### The task
Copy out the entries below exactly as they stand, but only from the line containing "gem install heroku-bartender" through the line containing "3. DB Rollback".

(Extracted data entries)
■ ■ ■ ■

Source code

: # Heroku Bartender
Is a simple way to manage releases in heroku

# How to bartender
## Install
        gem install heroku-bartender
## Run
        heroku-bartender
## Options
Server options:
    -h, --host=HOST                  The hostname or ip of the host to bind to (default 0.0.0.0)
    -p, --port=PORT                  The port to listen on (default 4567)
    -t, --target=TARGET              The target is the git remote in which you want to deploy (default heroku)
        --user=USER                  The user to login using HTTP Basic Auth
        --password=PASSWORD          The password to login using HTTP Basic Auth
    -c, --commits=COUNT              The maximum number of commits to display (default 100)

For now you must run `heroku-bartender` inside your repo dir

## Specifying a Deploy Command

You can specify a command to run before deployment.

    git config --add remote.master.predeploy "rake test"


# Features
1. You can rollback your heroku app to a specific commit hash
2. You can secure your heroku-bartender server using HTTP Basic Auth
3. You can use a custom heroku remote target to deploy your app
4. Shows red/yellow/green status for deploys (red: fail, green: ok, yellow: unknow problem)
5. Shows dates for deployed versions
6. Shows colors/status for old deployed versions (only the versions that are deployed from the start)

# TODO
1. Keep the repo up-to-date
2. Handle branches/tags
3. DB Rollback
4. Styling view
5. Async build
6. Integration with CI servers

■ ■ ■ ■

### Answer space
        gem install heroku-bartender
## Run
        heroku-bartender
## Options
Server options:
    -h, --host=HOST                  The hostname or ip of the host to bind to (default 0.0.0.0)
    -p, --port=PORT                  The port to listen on (default 4567)
    -t, --target=TARGET              The target is the git remote in which you want to deploy (default heroku)
        --user=USER                  The user to login using HTTP Basic Auth
        --password=PASSWORD          The password to login using HTTP Basic Auth
    -c, --commits=COUNT              The maximum number of commits to display (default 100)

For now you must run `heroku-bartender` inside your repo dir

## Specifying a Deploy Command

You can specify a command to run before deployment.

    git config --add remote.master.predeploy "rake test"


# Features
1. You can rollback your heroku app to a specific commit hash
2. You can secure your heroku-bartender server using HTTP Basic Auth
3. You can use a custom heroku remote target to deploy your app
4. Shows red/yellow/green status for deploys (red: fail, green: ok, yellow: unknow problem)
5. Shows dates for deployed versions
6. Shows colors/status for old deployed versions (only the versions that are deployed from the start)

# TODO
1. Keep the repo up-to-date
2. Handle branches/tags
3. DB Rollback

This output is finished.